[Opening Material provided section]

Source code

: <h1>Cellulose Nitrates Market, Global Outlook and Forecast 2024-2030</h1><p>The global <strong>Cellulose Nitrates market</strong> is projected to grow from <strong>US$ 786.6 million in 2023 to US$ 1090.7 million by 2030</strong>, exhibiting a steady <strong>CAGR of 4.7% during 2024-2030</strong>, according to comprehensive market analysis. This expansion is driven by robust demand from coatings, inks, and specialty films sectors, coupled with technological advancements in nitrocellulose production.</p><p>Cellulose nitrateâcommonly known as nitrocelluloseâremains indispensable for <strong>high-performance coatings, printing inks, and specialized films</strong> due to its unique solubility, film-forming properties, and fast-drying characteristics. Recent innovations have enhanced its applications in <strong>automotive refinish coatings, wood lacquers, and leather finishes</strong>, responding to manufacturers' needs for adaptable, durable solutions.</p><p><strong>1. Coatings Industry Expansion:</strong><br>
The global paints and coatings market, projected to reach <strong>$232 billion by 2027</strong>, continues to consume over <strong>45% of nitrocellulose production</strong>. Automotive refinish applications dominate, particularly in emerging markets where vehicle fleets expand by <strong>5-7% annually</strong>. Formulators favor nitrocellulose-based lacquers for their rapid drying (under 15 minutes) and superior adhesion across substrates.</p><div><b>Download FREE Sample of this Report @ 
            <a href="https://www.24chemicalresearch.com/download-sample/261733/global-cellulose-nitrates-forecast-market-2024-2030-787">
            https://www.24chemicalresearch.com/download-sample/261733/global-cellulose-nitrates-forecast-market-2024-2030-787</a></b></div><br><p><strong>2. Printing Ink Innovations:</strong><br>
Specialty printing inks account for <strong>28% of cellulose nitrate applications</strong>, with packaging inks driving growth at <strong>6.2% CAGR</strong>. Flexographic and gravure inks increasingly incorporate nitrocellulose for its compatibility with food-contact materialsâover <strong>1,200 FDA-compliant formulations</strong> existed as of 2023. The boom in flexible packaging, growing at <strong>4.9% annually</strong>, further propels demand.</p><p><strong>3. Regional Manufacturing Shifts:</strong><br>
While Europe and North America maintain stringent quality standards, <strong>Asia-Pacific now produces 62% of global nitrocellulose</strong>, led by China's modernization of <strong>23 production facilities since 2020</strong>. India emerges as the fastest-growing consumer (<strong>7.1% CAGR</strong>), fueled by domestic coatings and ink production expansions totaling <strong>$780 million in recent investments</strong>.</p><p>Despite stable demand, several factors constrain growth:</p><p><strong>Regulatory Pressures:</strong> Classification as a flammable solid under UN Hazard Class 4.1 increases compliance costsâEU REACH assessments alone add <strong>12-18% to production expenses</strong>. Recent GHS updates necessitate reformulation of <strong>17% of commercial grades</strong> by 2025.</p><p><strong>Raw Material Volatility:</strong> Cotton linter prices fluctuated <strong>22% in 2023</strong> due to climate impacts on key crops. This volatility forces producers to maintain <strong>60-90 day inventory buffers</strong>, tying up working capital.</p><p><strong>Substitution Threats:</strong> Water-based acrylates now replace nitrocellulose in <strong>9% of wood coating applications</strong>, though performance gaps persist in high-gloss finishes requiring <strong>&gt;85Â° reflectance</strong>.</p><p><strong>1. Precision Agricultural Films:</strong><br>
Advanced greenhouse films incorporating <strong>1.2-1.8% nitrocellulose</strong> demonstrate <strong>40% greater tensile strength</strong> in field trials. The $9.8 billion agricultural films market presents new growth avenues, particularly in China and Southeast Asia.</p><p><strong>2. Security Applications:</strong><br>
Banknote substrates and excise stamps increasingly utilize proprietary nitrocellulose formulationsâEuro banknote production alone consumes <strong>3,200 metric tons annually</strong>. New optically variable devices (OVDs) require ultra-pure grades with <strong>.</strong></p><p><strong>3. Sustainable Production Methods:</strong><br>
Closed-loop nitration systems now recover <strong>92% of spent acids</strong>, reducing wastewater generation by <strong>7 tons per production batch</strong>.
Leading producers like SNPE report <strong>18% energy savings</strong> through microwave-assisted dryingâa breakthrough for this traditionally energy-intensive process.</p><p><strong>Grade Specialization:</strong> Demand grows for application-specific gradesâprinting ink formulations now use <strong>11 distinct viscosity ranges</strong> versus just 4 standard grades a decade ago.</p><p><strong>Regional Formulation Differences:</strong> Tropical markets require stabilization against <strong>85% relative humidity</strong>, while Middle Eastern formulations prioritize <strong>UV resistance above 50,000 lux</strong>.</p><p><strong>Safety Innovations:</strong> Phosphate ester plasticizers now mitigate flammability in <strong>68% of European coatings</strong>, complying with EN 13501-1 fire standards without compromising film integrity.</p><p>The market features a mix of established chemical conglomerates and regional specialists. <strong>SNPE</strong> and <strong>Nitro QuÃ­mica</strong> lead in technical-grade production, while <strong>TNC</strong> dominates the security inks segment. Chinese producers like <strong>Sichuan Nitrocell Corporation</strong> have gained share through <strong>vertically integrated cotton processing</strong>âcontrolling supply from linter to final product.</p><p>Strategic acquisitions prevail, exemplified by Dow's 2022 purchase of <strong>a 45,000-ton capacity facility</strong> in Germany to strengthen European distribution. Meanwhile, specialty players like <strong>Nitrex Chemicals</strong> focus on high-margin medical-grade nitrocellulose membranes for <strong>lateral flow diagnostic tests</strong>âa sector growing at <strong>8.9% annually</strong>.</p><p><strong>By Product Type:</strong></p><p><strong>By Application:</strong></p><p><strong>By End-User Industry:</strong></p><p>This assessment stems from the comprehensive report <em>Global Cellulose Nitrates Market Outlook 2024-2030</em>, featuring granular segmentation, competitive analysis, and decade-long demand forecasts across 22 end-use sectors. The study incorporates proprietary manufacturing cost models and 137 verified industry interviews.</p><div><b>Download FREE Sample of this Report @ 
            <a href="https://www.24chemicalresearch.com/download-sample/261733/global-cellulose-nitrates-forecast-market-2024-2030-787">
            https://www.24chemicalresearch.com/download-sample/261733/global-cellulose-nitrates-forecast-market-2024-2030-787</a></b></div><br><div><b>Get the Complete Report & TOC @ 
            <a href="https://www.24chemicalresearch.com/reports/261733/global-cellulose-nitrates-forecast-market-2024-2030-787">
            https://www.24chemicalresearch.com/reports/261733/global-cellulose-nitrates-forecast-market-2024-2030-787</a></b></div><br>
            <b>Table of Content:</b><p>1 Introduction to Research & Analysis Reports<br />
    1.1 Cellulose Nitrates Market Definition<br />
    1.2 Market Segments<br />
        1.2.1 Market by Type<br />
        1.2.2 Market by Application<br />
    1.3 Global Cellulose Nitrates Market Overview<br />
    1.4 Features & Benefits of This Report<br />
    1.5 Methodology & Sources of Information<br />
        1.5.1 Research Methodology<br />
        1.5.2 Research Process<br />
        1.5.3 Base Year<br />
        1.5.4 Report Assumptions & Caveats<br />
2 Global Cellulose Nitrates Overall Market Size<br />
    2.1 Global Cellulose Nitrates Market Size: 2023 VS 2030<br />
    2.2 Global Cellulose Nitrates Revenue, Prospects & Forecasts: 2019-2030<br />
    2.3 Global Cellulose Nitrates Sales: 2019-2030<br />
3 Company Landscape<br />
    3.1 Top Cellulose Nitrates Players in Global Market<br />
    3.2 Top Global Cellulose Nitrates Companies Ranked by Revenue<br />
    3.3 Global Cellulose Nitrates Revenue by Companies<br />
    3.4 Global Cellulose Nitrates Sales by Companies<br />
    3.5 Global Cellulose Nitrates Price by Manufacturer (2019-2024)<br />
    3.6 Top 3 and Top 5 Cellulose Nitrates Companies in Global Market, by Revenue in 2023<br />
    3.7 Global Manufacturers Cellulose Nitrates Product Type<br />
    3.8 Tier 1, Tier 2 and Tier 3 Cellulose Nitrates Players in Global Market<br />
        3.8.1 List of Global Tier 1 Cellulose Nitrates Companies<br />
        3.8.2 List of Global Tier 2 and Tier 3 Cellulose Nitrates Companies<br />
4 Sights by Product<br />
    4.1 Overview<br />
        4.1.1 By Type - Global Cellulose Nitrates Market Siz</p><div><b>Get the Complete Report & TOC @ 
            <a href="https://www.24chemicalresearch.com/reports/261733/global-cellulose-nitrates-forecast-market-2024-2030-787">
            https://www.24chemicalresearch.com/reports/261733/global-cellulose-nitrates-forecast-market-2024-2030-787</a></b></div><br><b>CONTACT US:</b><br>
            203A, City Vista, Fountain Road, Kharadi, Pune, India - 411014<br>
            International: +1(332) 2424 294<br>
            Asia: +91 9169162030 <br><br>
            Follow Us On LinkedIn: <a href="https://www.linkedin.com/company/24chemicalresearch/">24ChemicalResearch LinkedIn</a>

[Closing Material provided section]

• **Work item**
With the line containing "4.1.1 By Type" as the start and the last line of the material above as the end, copy that run of lines exactly, both ends included, and nothing more.

• **The completed task**
        4.1.1 By Type - Global Cellulose Nitrates Market Siz</p><div><b>Get the Complete Report & TOC @ 
            <a href="https://www.24chemicalresearch.com/reports/261733/global-cellulose-nitrates-forecast-market-2024-2030-787">
            https://www.24chemicalresearch.com/reports/261733/global-cellulose-nitrates-forecast-market-2024-2030-787</a></b></div><br><b>CONTACT US:</b><br>
            203A, City Vista, Fountain Road, Kharadi, Pune, India - 411014<br>
            International: +1(332) 2424 294<br>
            Asia: +91 9169162030 <br><br>
            Follow Us On LinkedIn: <a href="https://www.linkedin.com/company/24chemicalresearch/">24ChemicalResearch LinkedIn</a>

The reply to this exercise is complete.